With a total prize fund of just over £31,000 up for grabs, the one-mile contest was the main attraction on one of the biggest days of the year at the Cumbrian circuit.
The bells themselves are reputed to be the oldest sporting trophy in the world, having first been presented in 1599 when Queen Elizabeth I was on the throne.
Middleham Park had landed the prize two years ago with the Keith Dalgleish-trained Edgar Balthazar and were double-handed in their bid to strike again, with 6-1 shot Waarif joined by Mulligatawny from Roger Fell’s yard.
Widely unconsidered 40-1 shot Raselasad cut out much of the running, but Waarif was always on his tail under 5lb claimer Conor McGovern and came home best to score by three-quarters of a length.
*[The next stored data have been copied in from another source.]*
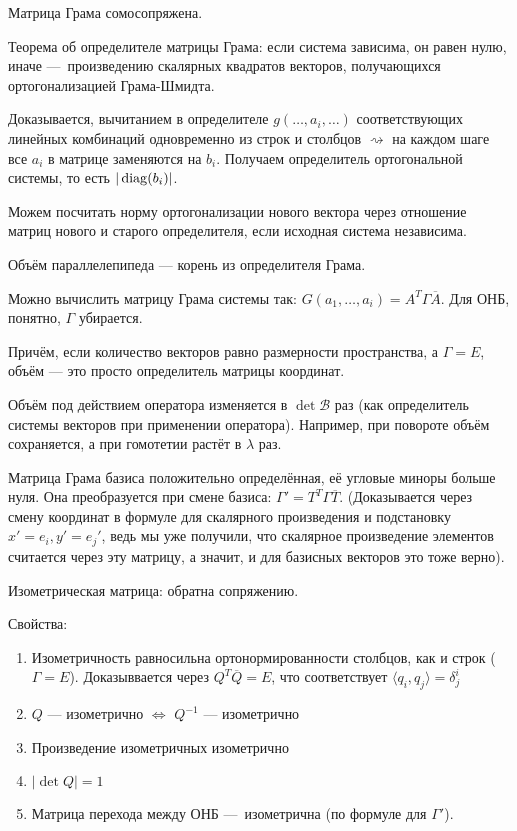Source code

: \documentclass[12pt, a4paper]{article}
\begin{document}
Матрица Грама сомосопряжена.

Теорема об определителе матрицы Грама: если система зависима, он равен нулю, 
иначе — произведению скалярных квадратов векторов, получающихся ортогонализацией Грама-Шмидта.

Доказывается, вычитанием в определителе $g(…, a_i, …)$ соответствующих линейных комбинаций одновременно из строк и столбцов 
$\rightsquigarrow$ на каждом шаге все $a_i$ в матрице заменяются на $b_i$. Получаем определитель ортогональной системы, то есть $| \operatorname{diag} (b_i) |$.

Можем посчитать норму ортогонализации нового вектора через отношение матриц нового и старого определителя, если исходная система независима.

Объём параллелепипеда — корень из определителя Грама.

Можно вычислить матрицу Грама системы так: $G(a_1, …, a_i) = A^T \Gamma \overline{A}$. Для ОНБ, понятно, $\Gamma$ убирается.

Причём, если количество векторов равно размерности пространства, а $\Gamma = E$, объём — это просто определитель матрицы координат.

Объём под действием оператора изменяется в $\det \mathcal{B}$ раз (как определитель системы векторов при применении оператора). 
Например, при повороте объём сохраняется, а при гомотетии растёт в $\lambda$ раз.

Матрица Грама базиса положительно определённая, её угловые миноры больше нуля.
Она преобразуется при смене базиса: $\Gamma' = T^T \Gamma \overline{T}$. 
(Доказывается через смену координат в формуле для скалярного произведения и подстановку $x' = e_i, y' = e_j'$, ведь мы уже получили, 
что скалярное произведение элементов считается через эту матрицу, а значит, и для базисных векторов это тоже верно).



Изометрическая матрица: обратна сопряжению.

Свойства: 

\begin{enumerate}
    \item Изометричность равносильна ортонормированности столбцов, как и строк ($\Gamma = E$). Доказыввается через $Q^T \overline{Q} = E$, что соответствует $\langle q_i, q_j \rangle = \delta^i_j$
    \item $Q$ — изометрично $\Leftrightarrow$ $Q^{-1}$ — изометрично 
    \item Произведение изометричных изометрично
    \item $| \det Q | = 1$
    \item Матрица перехода между ОНБ — изометрична (по формуле для $\Gamma'$).
\end{enumerate} 
\end{document}
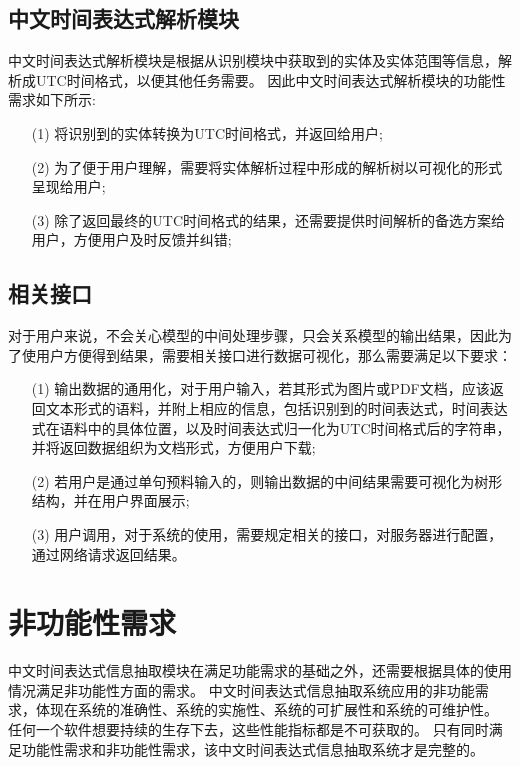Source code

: \subsection{中文时间表达式解析模块}

中文时间表达式解析模块是根据从识别模块中获取到的实体及实体范围等信息，解析成UTC时间格式，以便其他任务需要。
因此中文时间表达式解析模块的功能性需求如下所示:
\begin{enumerate}
    \item[(1)] 将识别到的实体转换为UTC时间格式，并返回给用户;
    \item[(2)] 为了便于用户理解，需要将实体解析过程中形成的解析树以可视化的形式呈现给用户;
    \item[(3)] 除了返回最终的UTC时间格式的结果，还需要提供时间解析的备选方案给用户，方便用户及时反馈并纠错;
\end{enumerate}

\subsection{相关接口}

对于用户来说，不会关心模型的中间处理步骤，只会关系模型的输出结果，因此为了使用户方便得到结果，需要相关接口进行数据可视化，那么需要满足以下要求：
\begin{enumerate}
    \item[(1)] 输出数据的通用化，对于用户输入，若其形式为图片或PDF文档，应该返回文本形式的语料，并附上相应的信息，包括识别到的时间表达式，时间表达式在语料中的具体位置，以及时间表达式归一化为UTC时间格式后的字符串，并将返回数据组织为文档形式，方便用户下载;
    \item[(2)] 若用户是通过单句预料输入的，则输出数据的中间结果需要可视化为树形结构，并在用户界面展示;
    \item[(3)]  用户调用，对于系统的使用，需要规定相关的接口，对服务器进行配置，通过网络请求返回结果。
\end{enumerate}

\section{非功能性需求}

中文时间表达式信息抽取模块在满足功能需求的基础之外，还需要根据具体的使用情况满足非功能性方面的需求。
中文时间表达式信息抽取系统应用的非功能需求，体现在系统的准确性、系统的实施性、系统的可扩展性和系统的可维护性。
任何一个软件想要持续的生存下去，这些性能指标都是不可获取的。 只有同时满足功能性需求和非功能性需求，该中文时间表达式信息抽取系统才是完整的。

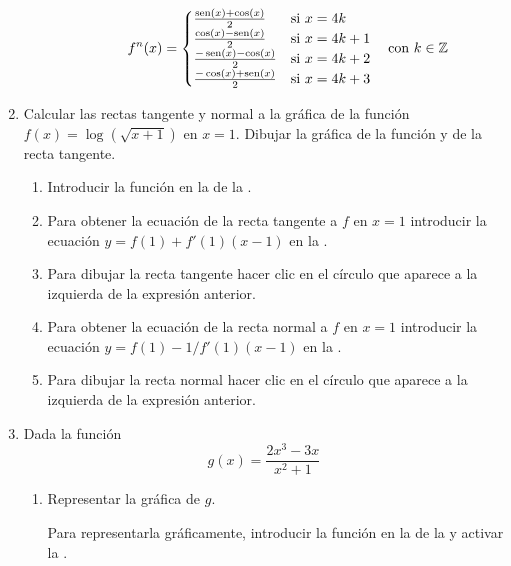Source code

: \begin{enumerate}[leftmargin=*]
\begin{enumerate}
\begin{indication}
\begin{enumerate}
                  \[
                  f^n(x)=
                  \begin{cases}
                  \frac{\operatorname{sen}(x)+\cos(x)}{2}  & \mbox{si $x=4k$}   \\
                  \frac{\cos(x)-\operatorname{sen}(x)}{2}  & \mbox{si $x=4k+1$} \\
                  \frac{-\operatorname{sen}(x)-\cos(x)}{2} & \mbox{si $x=4k+2$} \\
                  \frac{-\cos(x)+\operatorname{sen}(x)}{2} & \mbox{si $x=4k+3$} \\
                  \end{cases}
                  \quad \mbox{con $k\in \mathbb{Z}$}
                  \]
            \end{enumerate}
            \end{indication}
      \end{enumerate}

\item Calcular las rectas tangente y normal a la gráfica de la función $f(x)=\log(\sqrt{x+1})$ en $x=1$.
      Dibujar la gráfica de la función y de la recta tangente.
      \begin{indication}
      \begin{enumerate}
      \item Introducir la función  en la  de la .
      \item Para obtener la ecuación de la recta tangente a $f$ en $x=1$ introducir la ecuación $y=f(1)+f'(1)(x-1)$ en la .
      \item Para dibujar la recta tangente hacer clic en el círculo que aparece a la izquierda de la expresión anterior.
      \item Para obtener la ecuación de la recta normal a $f$ en $x=1$ introducir la ecuación $y=f(1)-1/f'(1)(x-1)$ en la .
      \item Para dibujar la recta normal hacer clic en el círculo que aparece a la izquierda de la expresión anterior.
      \end{enumerate}
      \end{indication}



\item Dada la función
      \[
      g(x)=\dfrac{2x^{3}-3x}{x^{2}+1}
      \]

      \begin{enumerate}
      \item Representar la gráfica de $g$.
            \begin{indication}
            Para representarla gráficamente, introducir la función  en la  de la  y activar la .
            \end{indication}


\end{enumerate}
\end{enumerate}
Tim Palin, racing manager for the winning owners, said: “The Carlisle Bell is coming home! We won it two years ago with Edgar Balthazar, who broke the track record, and I’m told Waarif has broken his track record today.
“That was his 13th run for us and his first win. We actually wrote to the handicapper about him as he’d been been campaigned honestly but has been victim of his own consistency.
“We’ve had this in mind for a couple of runs and for the horse to a win a race of this stature is great.
“I think he deserved it.”
Aasheq claimed his third success from four starts since joining Tim Easterby in the totesport.com Cumberland Plate.
Formerly trained in Ireland by Dermot Weld, the five-year-old finished an encouraging third on his British debut at Newcastle in April before hitting the bullseye at both Chester and Hamilton.
Burdened with top-weight, he was sent off at 3-1 to complete the hat-trick under David Allan and did so in some style, coming home two and a half lengths clear of Armandihan.
Easterby said: “He’s a lovely horse and a lot of credit has to go to our head lad Martin Hill. He’s very uncomplicated now, but he wasn’t when he arrived and he trains him himself up a hill.
“He handles soft ground, fast ground and the all-weather and he’s doing very well for us.
“Believe it or not this race has been the plan since he won at Chester. The owners are northern-based and said it’s a race they always wanted to win, so it’s great.”
The most valuable race of the afternoon was the £40,000 British Stallion Studs EBF Eternal Stakes.
Leading owner-breeders Cheveley Park Stud fielded three of the eight runners and were rewarded with a one-two, with the Richard Fahey-trained pair of Dance Diva (7-2) and Clubbable separated by just a neck.
Paul Hanagan was the winning rider.
Baby Steps (6-4 joint-favourite) confirmed the immense promise of his racecourse debut with a narrow victory in the Edmundson Cabletech Carlisle Novice Auction Stakes.
David Loughnane’s charge belied odds of 33-1 to finish third behind subsequent Royal Ascot hero Soldier’s Call on his Haydock introduction and showed that effort was no fluke, beating market rival Lorton by a neck in the hands of Ben Curtis.
Loughnane said: “We weren’t surprised he ran as well as he did at Haydock. He’d shown us plenty at home and we’ve always thought a lot of him.
“He was the form horse going into today and we were very confident, but it’s always nice to see them back it up.
“We’ve no major plans. We’ll get him home, make sure he’s safe and sound and go from there.
“He’ll definitely be a better horse next season when he steps up in trip.”